• **What to do**: Find the string "funções" in the entries and copy each line that has it.

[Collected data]
......

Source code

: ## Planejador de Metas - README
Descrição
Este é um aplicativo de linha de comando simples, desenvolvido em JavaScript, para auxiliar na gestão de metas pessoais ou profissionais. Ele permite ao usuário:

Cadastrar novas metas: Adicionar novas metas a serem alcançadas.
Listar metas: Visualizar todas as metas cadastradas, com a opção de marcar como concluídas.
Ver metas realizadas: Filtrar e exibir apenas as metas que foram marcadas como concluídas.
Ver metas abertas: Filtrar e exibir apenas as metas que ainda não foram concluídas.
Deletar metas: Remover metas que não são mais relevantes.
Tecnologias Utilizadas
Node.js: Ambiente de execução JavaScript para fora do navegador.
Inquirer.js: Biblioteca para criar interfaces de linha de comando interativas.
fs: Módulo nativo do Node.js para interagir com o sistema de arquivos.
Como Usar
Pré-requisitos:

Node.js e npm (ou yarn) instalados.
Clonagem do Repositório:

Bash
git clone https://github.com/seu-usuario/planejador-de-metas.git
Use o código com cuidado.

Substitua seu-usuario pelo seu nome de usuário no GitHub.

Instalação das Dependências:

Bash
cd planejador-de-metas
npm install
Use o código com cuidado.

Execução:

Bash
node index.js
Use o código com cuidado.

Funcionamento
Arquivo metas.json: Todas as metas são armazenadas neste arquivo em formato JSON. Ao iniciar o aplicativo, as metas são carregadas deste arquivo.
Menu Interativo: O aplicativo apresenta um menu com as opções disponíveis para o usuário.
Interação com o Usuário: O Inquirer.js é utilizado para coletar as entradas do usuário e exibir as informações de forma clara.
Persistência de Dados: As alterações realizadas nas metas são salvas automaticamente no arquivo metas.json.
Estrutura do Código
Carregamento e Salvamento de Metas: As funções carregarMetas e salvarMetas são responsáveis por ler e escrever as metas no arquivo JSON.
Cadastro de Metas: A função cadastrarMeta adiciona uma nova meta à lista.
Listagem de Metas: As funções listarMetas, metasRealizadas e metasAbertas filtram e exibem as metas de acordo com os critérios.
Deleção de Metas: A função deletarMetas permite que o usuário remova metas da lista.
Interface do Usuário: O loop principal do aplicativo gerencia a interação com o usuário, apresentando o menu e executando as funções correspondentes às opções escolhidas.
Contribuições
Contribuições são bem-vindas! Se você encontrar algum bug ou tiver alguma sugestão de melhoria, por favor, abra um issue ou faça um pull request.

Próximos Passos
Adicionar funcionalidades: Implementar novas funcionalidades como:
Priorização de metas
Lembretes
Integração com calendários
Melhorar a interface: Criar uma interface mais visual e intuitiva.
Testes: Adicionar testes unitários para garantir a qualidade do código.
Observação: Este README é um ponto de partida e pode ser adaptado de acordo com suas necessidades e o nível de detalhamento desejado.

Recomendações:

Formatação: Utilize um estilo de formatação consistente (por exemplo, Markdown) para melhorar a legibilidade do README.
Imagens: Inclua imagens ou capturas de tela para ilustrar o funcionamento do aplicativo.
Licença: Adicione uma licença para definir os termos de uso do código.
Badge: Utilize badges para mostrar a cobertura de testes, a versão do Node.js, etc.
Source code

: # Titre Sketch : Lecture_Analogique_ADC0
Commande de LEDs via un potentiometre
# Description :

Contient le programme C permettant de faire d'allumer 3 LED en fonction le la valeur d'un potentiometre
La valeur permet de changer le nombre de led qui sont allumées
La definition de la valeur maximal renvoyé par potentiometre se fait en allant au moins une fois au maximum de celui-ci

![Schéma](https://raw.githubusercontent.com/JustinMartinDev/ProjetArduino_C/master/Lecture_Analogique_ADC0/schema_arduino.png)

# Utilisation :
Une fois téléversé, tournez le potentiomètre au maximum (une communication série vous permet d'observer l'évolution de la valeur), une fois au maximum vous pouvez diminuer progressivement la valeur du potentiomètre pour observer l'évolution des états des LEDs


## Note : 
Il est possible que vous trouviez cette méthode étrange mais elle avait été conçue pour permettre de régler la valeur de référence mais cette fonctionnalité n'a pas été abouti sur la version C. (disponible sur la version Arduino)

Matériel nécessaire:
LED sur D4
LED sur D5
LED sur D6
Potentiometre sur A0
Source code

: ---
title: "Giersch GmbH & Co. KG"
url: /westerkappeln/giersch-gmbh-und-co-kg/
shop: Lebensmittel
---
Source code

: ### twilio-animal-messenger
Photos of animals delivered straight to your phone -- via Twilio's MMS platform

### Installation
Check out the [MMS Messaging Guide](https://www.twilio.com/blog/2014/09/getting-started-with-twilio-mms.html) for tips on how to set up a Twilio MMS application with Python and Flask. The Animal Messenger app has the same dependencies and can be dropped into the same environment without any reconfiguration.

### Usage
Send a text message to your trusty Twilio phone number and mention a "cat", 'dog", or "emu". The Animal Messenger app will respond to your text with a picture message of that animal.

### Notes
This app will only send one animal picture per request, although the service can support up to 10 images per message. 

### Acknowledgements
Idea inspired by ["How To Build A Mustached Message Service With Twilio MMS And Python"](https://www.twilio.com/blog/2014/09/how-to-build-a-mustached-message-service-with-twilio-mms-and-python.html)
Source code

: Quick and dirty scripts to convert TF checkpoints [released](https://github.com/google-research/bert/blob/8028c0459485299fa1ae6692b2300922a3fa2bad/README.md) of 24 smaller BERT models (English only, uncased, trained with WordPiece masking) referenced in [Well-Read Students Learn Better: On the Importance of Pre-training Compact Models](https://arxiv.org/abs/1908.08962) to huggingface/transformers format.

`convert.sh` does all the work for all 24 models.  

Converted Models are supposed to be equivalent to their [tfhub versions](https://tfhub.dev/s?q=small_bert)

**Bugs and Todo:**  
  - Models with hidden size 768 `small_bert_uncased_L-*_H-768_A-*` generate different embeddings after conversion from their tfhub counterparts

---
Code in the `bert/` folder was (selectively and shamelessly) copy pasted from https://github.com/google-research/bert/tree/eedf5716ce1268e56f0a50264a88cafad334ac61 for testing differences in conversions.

......

• **Your solution**:
Carregamento e Salvamento de Metas: As funções carregarMetas e salvarMetas são responsáveis por ler e escrever as metas no arquivo JSON.
Listagem de Metas: As funções listarMetas, metasRealizadas e metasAbertas filtram e exibem as metas de acordo com os critérios.
Interface do Usuário: O loop principal do aplicativo gerencia a interação com o usuário, apresentando o menu e executando as funções correspondentes às opções escolhidas.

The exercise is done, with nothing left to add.